## [Problem details]
Under this line are the records; write out word for word the part that begins at the line containing "- blog.avast.com EN" and ends at the line containing "- Dancho Danchev's", and no more.

## [Provided records]

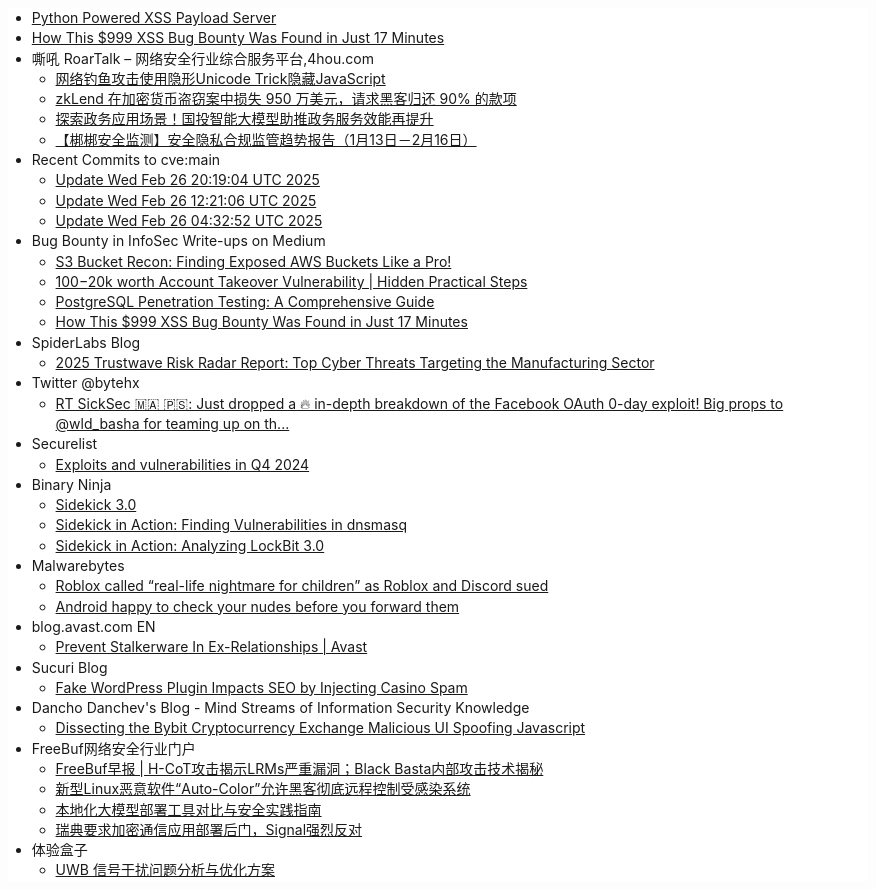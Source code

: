   - [Python Powered XSS Payload Server](https://infosecwriteups.com/python-powered-xss-payload-server-d9224e32c85a?source=rss----7b722bfd1b8d---4)
  - [How This $999 XSS Bug Bounty Was Found in Just 17 Minutes](https://infosecwriteups.com/how-this-999-xss-bug-bounty-was-found-in-just-17-minutes-71677d61c2c6?source=rss----7b722bfd1b8d---4)
- 嘶吼 RoarTalk – 网络安全行业综合服务平台,4hou.com
  - [网络钓鱼攻击使用隐形Unicode Trick隐藏JavaScript](https://www.4hou.com/posts/zA5q)
  - [zkLend 在加密货币盗窃案中损失 950 万美元，请求黑客归还 90% 的款项](https://www.4hou.com/posts/kggv)
  - [探索政务应用场景！国投智能大模型助推政务服务效能再提升](https://www.4hou.com/posts/NGj2)
  - [【梆梆安全监测】安全隐私合规监管趋势报告（1月13日－2月16日）](https://www.4hou.com/posts/MXgm)
- Recent Commits to cve:main
  - [Update Wed Feb 26 20:19:04 UTC 2025](https://github.com/trickest/cve/commit/7aa996f8ab556736c30f2b735a3afe28115ba468)
  - [Update Wed Feb 26 12:21:06 UTC 2025](https://github.com/trickest/cve/commit/a6c049e6266466c8e56177314d63ee40e53c6daa)
  - [Update Wed Feb 26 04:32:52 UTC 2025](https://github.com/trickest/cve/commit/6a28a04835f9437187182ddefc98fff524c78436)
- Bug Bounty in InfoSec Write-ups on Medium
  - [S3 Bucket Recon: Finding Exposed AWS Buckets Like a Pro!](https://infosecwriteups.com/s3-bucket-recon-finding-exposed-aws-buckets-like-a-pro-106be5ab9e1d?source=rss----7b722bfd1b8d--bug_bounty)
  - [$100-$20k worth Account Takeover Vulnerability | Hidden Practical Steps](https://infosecwriteups.com/100-20k-worth-account-takeover-vulnerability-hidden-practical-steps-fd5dd1c8a491?source=rss----7b722bfd1b8d--bug_bounty)
  - [PostgreSQL Penetration Testing: A Comprehensive Guide](https://infosecwriteups.com/postgresql-penetration-testing-a-comprehensive-guide-33d21c4dceba?source=rss----7b722bfd1b8d--bug_bounty)
  - [How This $999 XSS Bug Bounty Was Found in Just 17 Minutes](https://infosecwriteups.com/how-this-999-xss-bug-bounty-was-found-in-just-17-minutes-71677d61c2c6?source=rss----7b722bfd1b8d--bug_bounty)
- SpiderLabs Blog
  - [2025 Trustwave Risk Radar Report: Top Cyber Threats Targeting the Manufacturing Sector](https://www.trustwave.com/en-us/resources/blogs/spiderlabs-blog/2025-trustwave-risk-radar-report-top-cyber-threats-targeting-the-manufacturing-sector/)
- Twitter @bytehx
  - [RT SickSec 🇲🇦 🇵🇸: Just dropped a 🔥 in-depth breakdown of the Facebook OAuth 0-day exploit! Big props to @wld_basha for teaming up on th...](https://x.com/bytehx343/status/1894699636876865983)
- Securelist
  - [Exploits and vulnerabilities in Q4 2024](https://securelist.com/vulnerabilities-and-exploits-in-q4-2024/115761/)
- Binary Ninja
  - [Sidekick 3.0](https://binary.ninja/2025/02/26/sidekick-3.0.html)
  - [Sidekick in Action: Finding Vulnerabilities in dnsmasq](https://binary.ninja/2025/02/26/sidekick-in-action-finding-vulnerabilities-in-dnsmasq.html)
  - [Sidekick in Action: Analyzing LockBit 3.0](https://binary.ninja/2025/02/26/sidekick-in-action-analyzing-lockbit.html)
- Malwarebytes
  - [Roblox called &#8220;real-life nightmare for children&#8221; as Roblox and Discord sued](https://www.malwarebytes.com/blog/news/2025/02/roblox-called-real-life-nightmare-for-children-as-roblox-and-discord-sued)
  - [Android happy to check your nudes before you forward them](https://www.malwarebytes.com/blog/news/2025/02/android-happy-to-check-your-nudes-before-you-forward-them)
- blog.avast.com EN
  - [Prevent Stalkerware In Ex-Relationships | Avast](https://blog.avast.com/prevent-stalkerware-in-ex-relationships-avast)
- Sucuri Blog
  - [Fake WordPress Plugin Impacts SEO by Injecting Casino Spam](https://blog.sucuri.net/2025/02/fake-wordpress-plugin-impacts-seo-by-injecting-casino-spam.html)
- Dancho Danchev's Blog - Mind Streams of Information Security Knowledge
  - [Dissecting the Bybit Cryptocurrency Exchange Malicious UI Spoofing Javascript](https://ddanchev.blogspot.com/2025/02/dissecting-bybit-cryptocurrency.html)
- FreeBuf网络安全行业门户
  - [FreeBuf早报 | H-CoT攻击揭示LRMs严重漏洞；Black Basta内部攻击技术揭秘](https://www.freebuf.com/news/422984.html)
  - [新型Linux恶意软件“Auto-Color”允许黑客彻底远程控制受感染系统](https://www.freebuf.com/articles/system/422976.html)
  - [本地化大模型部署工具对比与安全实践指南](https://www.freebuf.com/articles/network/422943.html)
  - [瑞典要求加密通信应用部署后门，Signal强烈反对](https://www.freebuf.com/news/422993.html)
- 体验盒子
  - [UWB 信号干扰问题分析与优化方案](https://www.uedbox.com/post/119320/)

## [Result for this exercise]
- blog.avast.com EN
  - [Prevent Stalkerware In Ex-Relationships | Avast](https://blog.avast.com/prevent-stalkerware-in-ex-relationships-avast)
- Sucuri Blog
  - [Fake WordPress Plugin Impacts SEO by Injecting Casino Spam](https://blog.sucuri.net/2025/02/fake-wordpress-plugin-impacts-seo-by-injecting-casino-spam.html)
- Dancho Danchev's Blog - Mind Streams of Information Security Knowledge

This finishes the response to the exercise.